The guitarist, Sam, was also in AA, and he wound up with Barry as his sponsor.
The AA sponsorship brought an incredible closeness: Barry and Sam started making music together … All they’d been through fed into the songwriting, and for all the noise in their self-titled EP, it’s suffused with clarity; Luke likens the sound they make to “lightning and thunder, a big explosion. There was communal feeling that there was something different about this group – we were smiling more when we left the room.”

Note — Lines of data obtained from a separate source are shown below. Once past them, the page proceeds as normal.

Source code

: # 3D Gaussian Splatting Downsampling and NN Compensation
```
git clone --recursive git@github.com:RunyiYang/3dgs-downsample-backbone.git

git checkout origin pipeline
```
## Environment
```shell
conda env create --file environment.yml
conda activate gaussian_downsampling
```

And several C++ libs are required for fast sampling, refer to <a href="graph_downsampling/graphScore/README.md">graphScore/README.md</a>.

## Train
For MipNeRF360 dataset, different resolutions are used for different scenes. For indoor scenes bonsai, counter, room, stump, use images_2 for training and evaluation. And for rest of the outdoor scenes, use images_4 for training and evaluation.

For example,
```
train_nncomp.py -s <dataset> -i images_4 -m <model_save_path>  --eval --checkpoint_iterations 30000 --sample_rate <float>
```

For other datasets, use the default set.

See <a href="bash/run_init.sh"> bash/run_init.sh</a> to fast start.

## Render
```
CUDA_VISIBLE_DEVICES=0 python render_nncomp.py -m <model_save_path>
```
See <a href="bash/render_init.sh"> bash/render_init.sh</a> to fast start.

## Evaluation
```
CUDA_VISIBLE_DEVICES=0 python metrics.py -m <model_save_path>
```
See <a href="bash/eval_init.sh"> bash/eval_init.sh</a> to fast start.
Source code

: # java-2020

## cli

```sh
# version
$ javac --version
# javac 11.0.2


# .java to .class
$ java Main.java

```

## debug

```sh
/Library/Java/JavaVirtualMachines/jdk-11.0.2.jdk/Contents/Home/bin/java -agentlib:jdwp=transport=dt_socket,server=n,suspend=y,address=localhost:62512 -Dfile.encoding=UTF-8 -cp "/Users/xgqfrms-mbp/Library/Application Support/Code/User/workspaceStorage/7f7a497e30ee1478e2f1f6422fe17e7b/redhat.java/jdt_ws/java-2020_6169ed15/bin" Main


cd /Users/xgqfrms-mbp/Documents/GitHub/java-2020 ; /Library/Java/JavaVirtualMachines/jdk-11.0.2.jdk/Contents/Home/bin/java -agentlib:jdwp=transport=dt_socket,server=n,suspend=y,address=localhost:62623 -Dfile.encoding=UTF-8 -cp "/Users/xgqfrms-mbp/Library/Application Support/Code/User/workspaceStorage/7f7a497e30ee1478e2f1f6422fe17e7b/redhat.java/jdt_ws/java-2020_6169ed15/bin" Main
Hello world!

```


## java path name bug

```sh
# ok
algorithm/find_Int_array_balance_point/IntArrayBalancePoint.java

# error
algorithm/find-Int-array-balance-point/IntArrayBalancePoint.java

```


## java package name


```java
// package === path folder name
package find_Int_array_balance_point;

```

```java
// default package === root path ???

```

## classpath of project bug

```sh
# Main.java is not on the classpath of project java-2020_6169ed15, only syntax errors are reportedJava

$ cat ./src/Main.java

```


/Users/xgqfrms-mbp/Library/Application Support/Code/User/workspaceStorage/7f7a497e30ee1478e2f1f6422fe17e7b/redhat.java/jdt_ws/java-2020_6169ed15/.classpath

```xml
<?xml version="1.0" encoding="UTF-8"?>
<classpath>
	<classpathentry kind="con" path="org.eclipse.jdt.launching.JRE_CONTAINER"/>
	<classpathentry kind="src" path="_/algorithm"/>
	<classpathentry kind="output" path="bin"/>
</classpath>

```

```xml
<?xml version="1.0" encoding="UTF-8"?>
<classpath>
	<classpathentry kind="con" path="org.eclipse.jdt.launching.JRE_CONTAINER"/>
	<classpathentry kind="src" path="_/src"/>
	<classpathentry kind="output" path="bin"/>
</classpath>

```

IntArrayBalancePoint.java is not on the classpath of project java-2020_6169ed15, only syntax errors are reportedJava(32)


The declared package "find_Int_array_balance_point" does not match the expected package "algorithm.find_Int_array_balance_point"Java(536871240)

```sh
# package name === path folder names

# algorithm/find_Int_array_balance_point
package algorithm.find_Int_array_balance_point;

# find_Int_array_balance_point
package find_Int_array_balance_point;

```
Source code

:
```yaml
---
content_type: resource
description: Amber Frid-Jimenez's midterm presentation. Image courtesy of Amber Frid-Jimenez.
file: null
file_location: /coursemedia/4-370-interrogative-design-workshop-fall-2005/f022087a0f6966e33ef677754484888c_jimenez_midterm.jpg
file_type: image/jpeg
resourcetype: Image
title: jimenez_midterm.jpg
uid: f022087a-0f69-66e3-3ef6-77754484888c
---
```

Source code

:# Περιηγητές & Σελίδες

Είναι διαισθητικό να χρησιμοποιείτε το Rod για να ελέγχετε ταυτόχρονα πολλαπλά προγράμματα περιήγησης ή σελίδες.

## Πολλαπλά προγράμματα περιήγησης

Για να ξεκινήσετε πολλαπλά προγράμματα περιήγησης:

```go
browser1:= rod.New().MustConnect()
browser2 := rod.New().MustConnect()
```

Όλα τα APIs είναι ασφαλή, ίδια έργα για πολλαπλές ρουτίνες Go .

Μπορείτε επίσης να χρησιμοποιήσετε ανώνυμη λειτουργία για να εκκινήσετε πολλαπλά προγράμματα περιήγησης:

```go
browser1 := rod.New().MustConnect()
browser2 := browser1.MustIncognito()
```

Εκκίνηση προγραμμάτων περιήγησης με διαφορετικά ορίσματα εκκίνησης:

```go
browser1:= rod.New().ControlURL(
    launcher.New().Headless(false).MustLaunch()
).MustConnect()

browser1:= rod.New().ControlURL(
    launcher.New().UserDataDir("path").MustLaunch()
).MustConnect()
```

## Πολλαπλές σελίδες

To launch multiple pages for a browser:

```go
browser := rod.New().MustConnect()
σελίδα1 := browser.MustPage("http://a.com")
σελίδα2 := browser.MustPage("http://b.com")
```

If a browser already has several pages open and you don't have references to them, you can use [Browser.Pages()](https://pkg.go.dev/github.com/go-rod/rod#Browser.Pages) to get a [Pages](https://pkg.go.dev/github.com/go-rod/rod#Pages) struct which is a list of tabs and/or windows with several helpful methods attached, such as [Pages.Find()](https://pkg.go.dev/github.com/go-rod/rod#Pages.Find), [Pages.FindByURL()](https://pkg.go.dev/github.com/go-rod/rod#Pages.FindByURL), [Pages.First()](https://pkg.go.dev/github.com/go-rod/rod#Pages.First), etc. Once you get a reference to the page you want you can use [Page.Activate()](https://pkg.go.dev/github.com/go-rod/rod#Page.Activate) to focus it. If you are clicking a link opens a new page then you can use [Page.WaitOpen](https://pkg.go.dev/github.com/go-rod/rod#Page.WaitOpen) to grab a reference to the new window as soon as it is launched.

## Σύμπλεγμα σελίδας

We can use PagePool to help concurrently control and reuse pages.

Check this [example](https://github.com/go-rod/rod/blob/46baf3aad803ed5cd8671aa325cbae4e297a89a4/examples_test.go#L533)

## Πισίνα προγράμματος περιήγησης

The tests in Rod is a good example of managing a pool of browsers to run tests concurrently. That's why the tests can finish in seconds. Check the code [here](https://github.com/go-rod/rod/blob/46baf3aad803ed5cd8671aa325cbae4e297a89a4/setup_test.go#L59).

5. In humor, the Onion reports, “Study: Crying Not Linked to What You Said But the Way You Said It;” Reductress chimes in with the hopeful “Woman Somehow Navigates Existential Crisis Without Researching Grad Schools,” and the New Yorker advises on “How to Be a Mysterious Woman Who Is Also in Bed by 9:30 P.M.” But the winner has to be the Onion’s “Study Contends Free Will Disproven By Fact That Humans Repeatedly Eat At Jimmy John’s”:
CHAMPAIGN, IL — Shedding new light on the concept of voluntary behavior, researchers at the University of Illinois Urbana-Champaign contend in a study published this week that the existence of free will can be disproven by the fact that people repeatedly eat at chain sandwich restaurant Jimmy John’s. “Our exhaustive survey of over 12,000 regular Jimmy John’s customers revealed patterns of behavior utterly inconsistent with the idea of human autonomy,” said lead researcher Gina Smith, emphasizing that no person with functioning taste buds would continually subject themselves to a dry, flavorless J.J.B.L.T. or a cold, inadequate Jimmy Cubano unless their behavior was predetermined by a chain of causal events behind their control.

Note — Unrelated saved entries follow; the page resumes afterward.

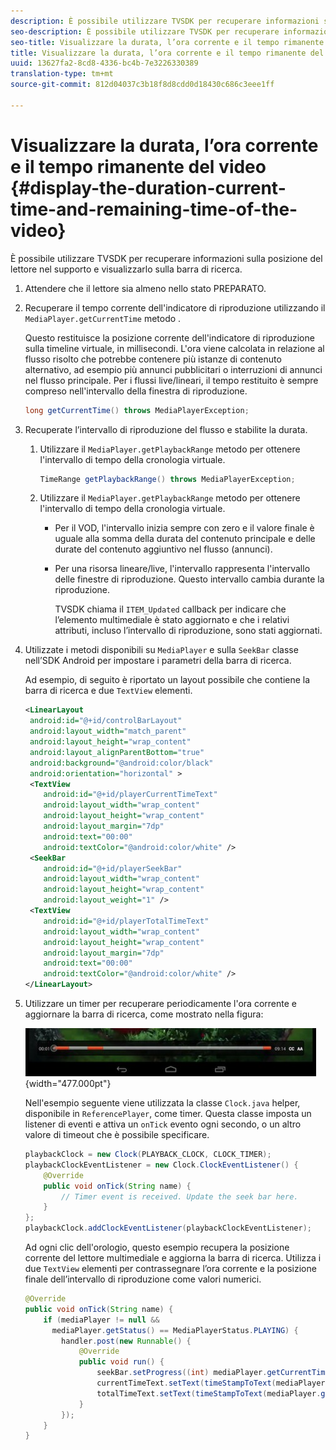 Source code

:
 ```yaml
---
description: È possibile utilizzare TVSDK per recuperare informazioni sulla posizione del lettore nel supporto e visualizzarlo sulla barra di ricerca.
seo-description: È possibile utilizzare TVSDK per recuperare informazioni sulla posizione del lettore nel supporto e visualizzarlo sulla barra di ricerca.
seo-title: Visualizzare la durata, l’ora corrente e il tempo rimanente del video
title: Visualizzare la durata, l’ora corrente e il tempo rimanente del video
uuid: 13627fa2-8cd8-4336-bc4b-7e3226330389
translation-type: tm+mt
source-git-commit: 812d04037c3b18f8d8cdd0d18430c686c3eee1ff

---
```



# Visualizzare la durata, l’ora corrente e il tempo rimanente del video {#display-the-duration-current-time-and-remaining-time-of-the-video}

È possibile utilizzare TVSDK per recuperare informazioni sulla posizione del lettore nel supporto e visualizzarlo sulla barra di ricerca.

1. Attendere che il lettore sia almeno nello stato PREPARATO.
1. Recuperare il tempo corrente dell&#39;indicatore di riproduzione utilizzando il `MediaPlayer.getCurrentTime` metodo .

   Questo restituisce la posizione corrente dell&#39;indicatore di riproduzione sulla timeline virtuale, in millisecondi. L&#39;ora viene calcolata in relazione al flusso risolto che potrebbe contenere più istanze di contenuto alternativo, ad esempio più annunci pubblicitari o interruzioni di annunci nel flusso principale. Per i flussi live/lineari, il tempo restituito è sempre compreso nell&#39;intervallo della finestra di riproduzione.

   ```java
   long getCurrentTime() throws MediaPlayerException;
   ```

1. Recuperate l’intervallo di riproduzione del flusso e stabilite la durata.
   1. Utilizzare il `MediaPlayer.getPlaybackRange` metodo per ottenere l&#39;intervallo di tempo della cronologia virtuale.

      ```java
      TimeRange getPlaybackRange() throws MediaPlayerException;
      ```

   1. Utilizzare il `MediaPlayer.getPlaybackRange` metodo per ottenere l&#39;intervallo di tempo della cronologia virtuale.

      * Per il VOD, l&#39;intervallo inizia sempre con zero e il valore finale è uguale alla somma della durata del contenuto principale e delle durate del contenuto aggiuntivo nel flusso (annunci).
      * Per una risorsa lineare/live, l&#39;intervallo rappresenta l&#39;intervallo delle finestre di riproduzione. Questo intervallo cambia durante la riproduzione.

         TVSDK chiama il `ITEM_Updated` callback per indicare che l’elemento multimediale è stato aggiornato e che i relativi attributi, incluso l’intervallo di riproduzione, sono stati aggiornati.

1. Utilizzate i metodi disponibili su `MediaPlayer` e sulla `SeekBar` classe nell’SDK Android per impostare i parametri della barra di ricerca.

   Ad esempio, di seguito è riportato un layout possibile che contiene la barra di ricerca e due `TextView` elementi.

   ```xml
   <LinearLayout 
    android:id="@+id/controlBarLayout" 
    android:layout_width="match_parent" 
    android:layout_height="wrap_content" 
    android:layout_alignParentBottom="true" 
    android:background="@android:color/black" 
    android:orientation="horizontal" > 
    <TextView 
       android:id="@+id/playerCurrentTimeText" 
       android:layout_width="wrap_content" 
       android:layout_height="wrap_content" 
       android:layout_margin="7dp" 
       android:text="00:00" 
       android:textColor="@android:color/white" /> 
    <SeekBar 
       android:id="@+id/playerSeekBar" 
       android:layout_width="wrap_content" 
       android:layout_height="wrap_content" 
       android:layout_weight="1" /> 
    <TextView 
       android:id="@+id/playerTotalTimeText" 
       android:layout_width="wrap_content" 
       android:layout_height="wrap_content" 
       android:layout_margin="7dp" 
       android:text="00:00" 
       android:textColor="@android:color/white" /> 
   </LinearLayout>
   ```

1. Utilizzare un timer per recuperare periodicamente l&#39;ora corrente e aggiornare la barra di ricerca, come mostrato nella figura:

   <!--<a id="fig_689CEDDD02094C0C8E91C5195F8EAD3F"></a>-->

   ![](assets/seek-bar.jpg){width=&quot;477.000pt&quot;}

   Nell&#39;esempio seguente viene utilizzata la classe `Clock.java` helper, disponibile in `ReferencePlayer`, come timer. Questa classe imposta un listener di eventi e attiva un `onTick` evento ogni secondo, o un altro valore di timeout che è possibile specificare.

   ```java
   playbackClock = new Clock(PLAYBACK_CLOCK, CLOCK_TIMER); 
   playbackClockEventListener = new Clock.ClockEventListener() { 
       @Override 
       public void onTick(String name) { 
           // Timer event is received. Update the seek bar here. 
       } 
   }; 
   playbackClock.addClockEventListener(playbackClockEventListener);
   ```

   Ad ogni clic dell&#39;orologio, questo esempio recupera la posizione corrente del lettore multimediale e aggiorna la barra di ricerca. Utilizza i due `TextView` elementi per contrassegnare l’ora corrente e la posizione finale dell’intervallo di riproduzione come valori numerici.

   ```java
   @Override 
   public void onTick(String name) { 
       if (mediaPlayer != null &&  
         mediaPlayer.getStatus() == MediaPlayerStatus.PLAYING) { 
           handler.post(new Runnable() { 
               @Override 
               public void run() { 
                   seekBar.setProgress((int) mediaPlayer.getCurrentTime()); 
                   currentTimeText.setText(timeStampToText(mediaPlayer.getCurrentTime())); 
                   totalTimeText.setText(timeStampToText(mediaPlayer.getPlaybackRange().getEnd())); 
               } 
           }); 
       } 
   } 
   ```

6. An uncommon bounty of quality podcasts this week: First up, former Florida Senator and UF president Ben Sasse, after receiving a terminal diagnosis, started his Not Dead Yet podcast, which has been excellent. Guests this month included Adm. McRaven, John and Jack Harbaugh, and — this past week — our own David Zahl. It was the best 66 minutes I spent on the net this week. Second, DZ was on Theocast talking about the recently released Tenth Anniversary Edition of Law and Gospel (available in our store (on sale) and on Amazon). Finally, The Way UK podcast interviewed Belle Tindall-Riley, recently announced editor of The Mockingbird. It’s a great conversation.
Strays:
- A little lighter in a week when the internet has seemingly been taken over by Alan Greenspan takes and think pieces on reflecting pools, but at Plough, David Bentley Hart takes a startlingly deep dive into baseball’s philosophical and theological dimensions.
- At the New Yorker, Sarah Miller writes about her experience of drinking and getting sober, with plenty of AA wisdom.
- And the AV Club wrote a promising review of Toy Story 5.
- Oh, and tonight is the premiere of Larry David’s new HBO show, Life, Liberty, and the Pursuit of Unhappiness. Premise looks prett-eee good.